- [Exercise input]
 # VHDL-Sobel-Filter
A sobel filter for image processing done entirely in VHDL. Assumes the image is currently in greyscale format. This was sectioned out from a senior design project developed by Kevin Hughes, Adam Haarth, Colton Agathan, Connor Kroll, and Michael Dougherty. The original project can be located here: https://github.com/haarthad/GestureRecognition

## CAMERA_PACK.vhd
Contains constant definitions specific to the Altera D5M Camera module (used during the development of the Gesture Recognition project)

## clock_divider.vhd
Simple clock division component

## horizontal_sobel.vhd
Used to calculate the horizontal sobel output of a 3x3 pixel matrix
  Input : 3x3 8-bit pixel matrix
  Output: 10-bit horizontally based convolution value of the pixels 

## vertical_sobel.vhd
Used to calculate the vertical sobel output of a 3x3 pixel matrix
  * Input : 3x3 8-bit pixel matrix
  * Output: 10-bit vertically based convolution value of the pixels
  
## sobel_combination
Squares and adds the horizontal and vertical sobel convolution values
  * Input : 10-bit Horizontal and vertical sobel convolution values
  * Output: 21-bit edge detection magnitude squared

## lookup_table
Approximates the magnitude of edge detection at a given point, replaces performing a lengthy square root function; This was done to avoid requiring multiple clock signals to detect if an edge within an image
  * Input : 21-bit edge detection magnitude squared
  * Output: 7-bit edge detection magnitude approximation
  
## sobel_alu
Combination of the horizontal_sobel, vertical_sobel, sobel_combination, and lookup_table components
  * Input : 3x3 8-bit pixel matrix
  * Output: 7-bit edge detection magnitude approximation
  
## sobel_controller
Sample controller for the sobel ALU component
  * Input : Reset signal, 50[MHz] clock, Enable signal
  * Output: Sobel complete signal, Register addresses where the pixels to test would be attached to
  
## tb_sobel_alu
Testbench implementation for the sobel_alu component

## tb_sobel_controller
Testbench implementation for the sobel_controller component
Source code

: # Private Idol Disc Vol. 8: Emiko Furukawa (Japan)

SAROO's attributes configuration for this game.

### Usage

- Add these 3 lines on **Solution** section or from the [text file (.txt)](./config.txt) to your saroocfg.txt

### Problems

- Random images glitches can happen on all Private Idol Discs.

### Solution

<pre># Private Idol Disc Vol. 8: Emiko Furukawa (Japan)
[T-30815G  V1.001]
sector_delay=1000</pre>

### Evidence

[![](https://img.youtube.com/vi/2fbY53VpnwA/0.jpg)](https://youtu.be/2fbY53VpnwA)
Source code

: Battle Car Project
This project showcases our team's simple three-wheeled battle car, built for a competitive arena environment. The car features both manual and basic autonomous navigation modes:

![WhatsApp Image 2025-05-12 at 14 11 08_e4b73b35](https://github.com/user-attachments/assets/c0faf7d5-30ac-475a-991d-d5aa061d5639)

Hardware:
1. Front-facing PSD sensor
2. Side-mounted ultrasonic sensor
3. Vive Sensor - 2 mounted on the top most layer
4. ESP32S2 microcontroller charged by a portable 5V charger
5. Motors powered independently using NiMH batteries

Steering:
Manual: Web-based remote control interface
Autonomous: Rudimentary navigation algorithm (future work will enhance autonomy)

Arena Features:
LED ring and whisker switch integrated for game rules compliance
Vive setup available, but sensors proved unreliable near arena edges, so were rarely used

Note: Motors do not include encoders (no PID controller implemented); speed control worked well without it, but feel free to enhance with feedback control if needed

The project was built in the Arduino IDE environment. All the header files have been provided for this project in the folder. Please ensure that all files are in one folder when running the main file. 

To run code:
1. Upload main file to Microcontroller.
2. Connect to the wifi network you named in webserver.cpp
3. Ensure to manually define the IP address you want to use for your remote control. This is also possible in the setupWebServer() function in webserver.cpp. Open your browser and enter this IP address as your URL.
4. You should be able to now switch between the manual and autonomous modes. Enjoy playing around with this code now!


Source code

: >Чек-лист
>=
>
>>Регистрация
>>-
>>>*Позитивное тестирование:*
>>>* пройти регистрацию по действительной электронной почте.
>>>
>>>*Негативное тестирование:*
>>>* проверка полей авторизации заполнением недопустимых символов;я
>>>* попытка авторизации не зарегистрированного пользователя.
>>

- [Exercise] Set the listing above down again exactly.

- [Response area]
 # VHDL-Sobel-Filter
A sobel filter for image processing done entirely in VHDL. Assumes the image is currently in greyscale format. This was sectioned out from a senior design project developed by Kevin Hughes, Adam Haarth, Colton Agathan, Connor Kroll, and Michael Dougherty. The original project can be located here: https://github.com/haarthad/GestureRecognition

## CAMERA_PACK.vhd
Contains constant definitions specific to the Altera D5M Camera module (used during the development of the Gesture Recognition project)

## clock_divider.vhd
Simple clock division component

## horizontal_sobel.vhd
Used to calculate the horizontal sobel output of a 3x3 pixel matrix
  Input : 3x3 8-bit pixel matrix
  Output: 10-bit horizontally based convolution value of the pixels 

## vertical_sobel.vhd
Used to calculate the vertical sobel output of a 3x3 pixel matrix
  * Input : 3x3 8-bit pixel matrix
  * Output: 10-bit vertically based convolution value of the pixels
  
## sobel_combination
Squares and adds the horizontal and vertical sobel convolution values
  * Input : 10-bit Horizontal and vertical sobel convolution values
  * Output: 21-bit edge detection magnitude squared

## lookup_table
Approximates the magnitude of edge detection at a given point, replaces performing a lengthy square root function; This was done to avoid requiring multiple clock signals to detect if an edge within an image
  * Input : 21-bit edge detection magnitude squared
  * Output: 7-bit edge detection magnitude approximation
  
## sobel_alu
Combination of the horizontal_sobel, vertical_sobel, sobel_combination, and lookup_table components
  * Input : 3x3 8-bit pixel matrix
  * Output: 7-bit edge detection magnitude approximation
  
## sobel_controller
Sample controller for the sobel ALU component
  * Input : Reset signal, 50[MHz] clock, Enable signal
  * Output: Sobel complete signal, Register addresses where the pixels to test would be attached to
  
## tb_sobel_alu
Testbench implementation for the sobel_alu component

## tb_sobel_controller
Testbench implementation for the sobel_controller component
Source code

: # Private Idol Disc Vol. 8: Emiko Furukawa (Japan)

SAROO's attributes configuration for this game.

### Usage

- Add these 3 lines on **Solution** section or from the [text file (.txt)](./config.txt) to your saroocfg.txt

### Problems

- Random images glitches can happen on all Private Idol Discs.

### Solution

<pre># Private Idol Disc Vol. 8: Emiko Furukawa (Japan)
[T-30815G  V1.001]
sector_delay=1000</pre>

### Evidence

[![](https://img.youtube.com/vi/2fbY53VpnwA/0.jpg)](https://youtu.be/2fbY53VpnwA)
Source code

: Battle Car Project
This project showcases our team's simple three-wheeled battle car, built for a competitive arena environment. The car features both manual and basic autonomous navigation modes:

![WhatsApp Image 2025-05-12 at 14 11 08_e4b73b35](https://github.com/user-attachments/assets/c0faf7d5-30ac-475a-991d-d5aa061d5639)

Hardware:
1. Front-facing PSD sensor
2. Side-mounted ultrasonic sensor
3. Vive Sensor - 2 mounted on the top most layer
4. ESP32S2 microcontroller charged by a portable 5V charger
5. Motors powered independently using NiMH batteries

Steering:
Manual: Web-based remote control interface
Autonomous: Rudimentary navigation algorithm (future work will enhance autonomy)

Arena Features:
LED ring and whisker switch integrated for game rules compliance
Vive setup available, but sensors proved unreliable near arena edges, so were rarely used

Note: Motors do not include encoders (no PID controller implemented); speed control worked well without it, but feel free to enhance with feedback control if needed

The project was built in the Arduino IDE environment. All the header files have been provided for this project in the folder. Please ensure that all files are in one folder when running the main file. 

To run code:
1. Upload main file to Microcontroller.
2. Connect to the wifi network you named in webserver.cpp
3. Ensure to manually define the IP address you want to use for your remote control. This is also possible in the setupWebServer() function in webserver.cpp. Open your browser and enter this IP address as your URL.
4. You should be able to now switch between the manual and autonomous modes. Enjoy playing around with this code now!


Source code

: >Чек-лист
>=
>
>>Регистрация
>>-
>>>*Позитивное тестирование:*
>>>* пройти регистрацию по действительной электронной почте.
>>>
>>>*Негативное тестирование:*
>>>* проверка полей авторизации заполнением недопустимых символов;я
>>>* попытка авторизации не зарегистрированного пользователя.
>>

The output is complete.